Take every line containing "matched" from the material and copy it.

** Source material follows **

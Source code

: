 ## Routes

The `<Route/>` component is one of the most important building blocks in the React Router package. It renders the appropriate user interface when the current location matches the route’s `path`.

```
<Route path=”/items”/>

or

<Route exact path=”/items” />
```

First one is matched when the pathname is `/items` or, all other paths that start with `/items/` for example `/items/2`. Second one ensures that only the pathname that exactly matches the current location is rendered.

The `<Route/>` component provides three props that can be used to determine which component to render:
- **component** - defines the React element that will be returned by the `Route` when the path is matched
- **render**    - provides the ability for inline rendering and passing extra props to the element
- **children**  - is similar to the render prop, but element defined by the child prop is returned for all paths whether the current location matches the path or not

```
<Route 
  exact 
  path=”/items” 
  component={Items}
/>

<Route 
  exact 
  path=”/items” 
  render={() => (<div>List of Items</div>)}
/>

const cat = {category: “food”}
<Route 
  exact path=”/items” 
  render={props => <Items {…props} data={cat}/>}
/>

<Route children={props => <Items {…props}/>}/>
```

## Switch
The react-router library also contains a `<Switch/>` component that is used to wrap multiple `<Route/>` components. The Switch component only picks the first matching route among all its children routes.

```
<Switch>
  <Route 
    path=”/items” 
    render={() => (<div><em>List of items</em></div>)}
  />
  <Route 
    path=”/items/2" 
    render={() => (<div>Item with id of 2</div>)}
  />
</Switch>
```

** End of Source material **

Written response
First one is matched when the pathname is `/items` or, all other paths that start with `/items/` for example `/items/2`. Second one ensures that only the pathname that exactly matches the current location is rendered.
- **component** - defines the React element that will be returned by the `Route` when the path is matched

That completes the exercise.